● YOUR ASSIGNMENT:
Anywhere the string "MineItem" shows up in the listing below, copy the line it is in.

● RECORDS SUPPLIED:
___
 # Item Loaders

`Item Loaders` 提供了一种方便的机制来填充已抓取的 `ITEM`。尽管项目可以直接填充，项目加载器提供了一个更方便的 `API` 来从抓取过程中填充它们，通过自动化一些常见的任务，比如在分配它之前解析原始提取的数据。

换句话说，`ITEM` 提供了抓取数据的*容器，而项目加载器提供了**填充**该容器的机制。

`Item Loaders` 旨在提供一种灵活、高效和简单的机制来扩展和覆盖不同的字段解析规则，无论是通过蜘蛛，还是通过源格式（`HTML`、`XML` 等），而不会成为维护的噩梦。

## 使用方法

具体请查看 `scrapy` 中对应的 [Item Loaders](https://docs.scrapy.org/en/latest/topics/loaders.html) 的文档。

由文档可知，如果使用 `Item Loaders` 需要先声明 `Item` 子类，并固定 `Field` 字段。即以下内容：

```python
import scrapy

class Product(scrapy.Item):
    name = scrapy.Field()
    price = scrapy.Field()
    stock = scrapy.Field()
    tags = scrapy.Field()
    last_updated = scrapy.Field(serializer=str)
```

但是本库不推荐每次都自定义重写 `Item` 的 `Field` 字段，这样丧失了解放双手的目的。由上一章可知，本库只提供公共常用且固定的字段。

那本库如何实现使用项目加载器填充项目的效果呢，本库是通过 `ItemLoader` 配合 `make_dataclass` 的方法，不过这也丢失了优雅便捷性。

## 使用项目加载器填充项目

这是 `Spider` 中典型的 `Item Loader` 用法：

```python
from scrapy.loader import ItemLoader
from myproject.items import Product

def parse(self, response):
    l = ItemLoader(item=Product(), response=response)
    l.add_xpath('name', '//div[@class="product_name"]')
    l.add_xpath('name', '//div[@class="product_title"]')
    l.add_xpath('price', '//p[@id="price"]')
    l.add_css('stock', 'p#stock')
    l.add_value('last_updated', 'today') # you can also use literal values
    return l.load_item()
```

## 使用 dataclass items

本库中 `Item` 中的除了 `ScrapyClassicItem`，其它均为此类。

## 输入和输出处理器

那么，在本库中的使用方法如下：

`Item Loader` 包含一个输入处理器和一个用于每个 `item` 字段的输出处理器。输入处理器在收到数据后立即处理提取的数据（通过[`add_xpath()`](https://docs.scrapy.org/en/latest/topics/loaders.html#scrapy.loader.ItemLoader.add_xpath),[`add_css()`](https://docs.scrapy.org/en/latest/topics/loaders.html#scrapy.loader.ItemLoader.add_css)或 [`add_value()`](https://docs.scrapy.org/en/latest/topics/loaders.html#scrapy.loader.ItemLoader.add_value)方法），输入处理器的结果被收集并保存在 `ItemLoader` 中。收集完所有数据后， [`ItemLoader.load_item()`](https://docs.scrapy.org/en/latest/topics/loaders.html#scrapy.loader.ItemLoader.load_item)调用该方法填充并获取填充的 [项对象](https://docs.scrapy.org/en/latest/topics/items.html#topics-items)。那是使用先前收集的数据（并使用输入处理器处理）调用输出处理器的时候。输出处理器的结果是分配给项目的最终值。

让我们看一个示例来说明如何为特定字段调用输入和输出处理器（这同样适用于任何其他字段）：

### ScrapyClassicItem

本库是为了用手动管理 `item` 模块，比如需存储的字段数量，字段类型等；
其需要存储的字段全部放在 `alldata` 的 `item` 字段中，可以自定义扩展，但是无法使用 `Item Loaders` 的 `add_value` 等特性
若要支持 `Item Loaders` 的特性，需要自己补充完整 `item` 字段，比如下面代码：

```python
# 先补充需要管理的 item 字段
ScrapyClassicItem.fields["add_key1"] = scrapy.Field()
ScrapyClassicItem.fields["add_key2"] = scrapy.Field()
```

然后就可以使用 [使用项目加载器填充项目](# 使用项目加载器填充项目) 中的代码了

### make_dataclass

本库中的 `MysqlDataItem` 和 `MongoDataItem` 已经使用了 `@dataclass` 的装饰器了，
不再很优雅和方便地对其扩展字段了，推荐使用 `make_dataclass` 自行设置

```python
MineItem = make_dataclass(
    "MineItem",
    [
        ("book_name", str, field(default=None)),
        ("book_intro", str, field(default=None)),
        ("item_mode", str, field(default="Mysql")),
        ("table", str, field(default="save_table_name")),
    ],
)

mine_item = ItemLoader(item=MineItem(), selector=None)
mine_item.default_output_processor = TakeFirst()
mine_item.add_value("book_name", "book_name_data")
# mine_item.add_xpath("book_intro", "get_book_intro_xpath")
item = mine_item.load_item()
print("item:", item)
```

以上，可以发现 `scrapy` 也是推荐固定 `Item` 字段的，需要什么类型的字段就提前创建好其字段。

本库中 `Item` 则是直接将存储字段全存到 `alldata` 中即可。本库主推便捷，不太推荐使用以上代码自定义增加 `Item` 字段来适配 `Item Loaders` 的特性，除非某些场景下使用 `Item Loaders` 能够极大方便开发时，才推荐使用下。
___
● RESULT FOR THIS EXERCISE:
MineItem = make_dataclass(
    "MineItem",
mine_item = ItemLoader(item=MineItem(), selector=None)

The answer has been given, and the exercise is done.